Not sure why eigenvalue is proposed for linking twice and vector once.
I have selected the option to "Only link once". The "Include headers" options is also selected.
If $T$ has a one-dimensional invariant subspace $U$, it is generated by some non-zero [[vector]] $u \in V$, that is, $U = \{ au \mid a \in \mathbb{F} \}$. This means that $Tu = \lambda u$ for some $\lambda \in \mathbb{F}$.
By definition, $\lambda$ is an [[eigenvalue]] of $T$ and $u$ is the [[eigenvector]] corresponding to $\lambda$.
# Example: Eigenvalues of a rotation
Consider the operator $R(x, y) = (-y, x)$, so $R: \mathbb{F}^2 \to \mathbb{F}^2$ .

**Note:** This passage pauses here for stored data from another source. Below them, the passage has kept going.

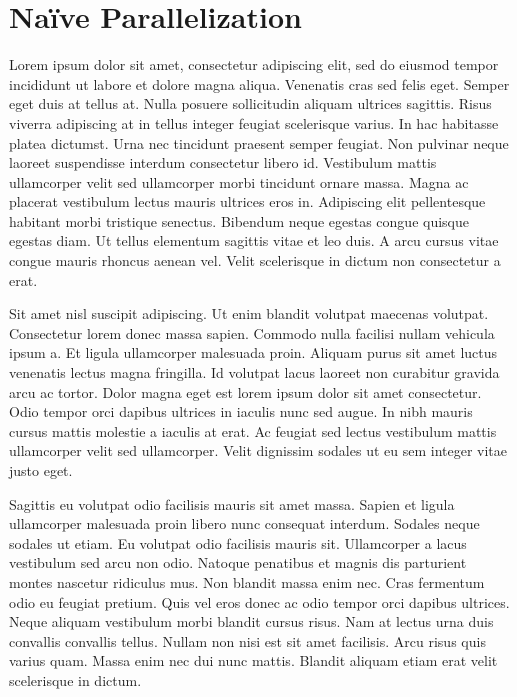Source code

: \documentclass[12pt]{article}
\begin{document}
\newpage


\section{Naïve Parallelization}
Lorem ipsum dolor sit amet, consectetur adipiscing elit, sed do eiusmod tempor incididunt ut labore et dolore magna aliqua. Venenatis cras sed felis eget. Semper eget duis at tellus at. Nulla posuere sollicitudin aliquam ultrices sagittis. Risus viverra adipiscing at in tellus integer feugiat scelerisque varius. In hac habitasse platea dictumst. Urna nec tincidunt praesent semper feugiat. Non pulvinar neque laoreet suspendisse interdum consectetur libero id. Vestibulum mattis ullamcorper velit sed ullamcorper morbi tincidunt ornare massa. Magna ac placerat vestibulum lectus mauris ultrices eros in. Adipiscing elit pellentesque habitant morbi tristique senectus. Bibendum neque egestas congue quisque egestas diam. Ut tellus elementum sagittis vitae et leo duis. A arcu cursus vitae congue mauris rhoncus aenean vel. Velit scelerisque in dictum non consectetur a erat.\par
Sit amet nisl suscipit adipiscing. Ut enim blandit volutpat maecenas volutpat. Consectetur lorem donec massa sapien. Commodo nulla facilisi nullam vehicula ipsum a. Et ligula ullamcorper malesuada proin. Aliquam purus sit amet luctus venenatis lectus magna fringilla. Id volutpat lacus laoreet non curabitur gravida arcu ac tortor. Dolor magna eget est lorem ipsum dolor sit amet consectetur. Odio tempor orci dapibus ultrices in iaculis nunc sed augue. In nibh mauris cursus mattis molestie a iaculis at erat. Ac feugiat sed lectus vestibulum mattis ullamcorper velit sed ullamcorper. Velit dignissim sodales ut eu sem integer vitae justo eget.\par
Sagittis eu volutpat odio facilisis mauris sit amet massa. Sapien et ligula ullamcorper malesuada proin libero nunc consequat interdum. Sodales neque sodales ut etiam. Eu volutpat odio facilisis mauris sit. Ullamcorper a lacus vestibulum sed arcu non odio. Natoque penatibus et magnis dis parturient montes nascetur ridiculus mus. Non blandit massa enim nec. Cras fermentum odio eu feugiat pretium. Quis vel eros donec ac odio tempor orci dapibus ultrices. Neque aliquam vestibulum morbi blandit cursus risus. Nam at lectus urna duis convallis convallis tellus. Nullam non nisi est sit amet facilisis. Arcu risus quis varius quam. Massa enim nec dui nunc mattis. Blandit aliquam etiam erat velit scelerisque in dictum.\par
\end{document}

Any eigenvalue of $R$ satisfies the equation $(-y, x) = \lambda(x, y$), with the solutions $y = -\lambda x$, $x = \lambda y$, which gives $y = -\lambda^2 y$ and so $\lambda = \pm i$. The two eigenvectors are
- $(1, -i$) with eigenvalue $i$
- $(1, i)$ with eigenvalue $-i$.
This means there are no eigenvalues when $\mathbb{F} = \mathbb{R}$ which makes sense, since the operator $R$ can be interpreted as a counterclockwise rotation of $\pi/2$. No vector in $\mathbb{R}^2$ is left invariant under this transformation.
In $\mathbb{C}^2$, we get the eigenvalues as calculated above.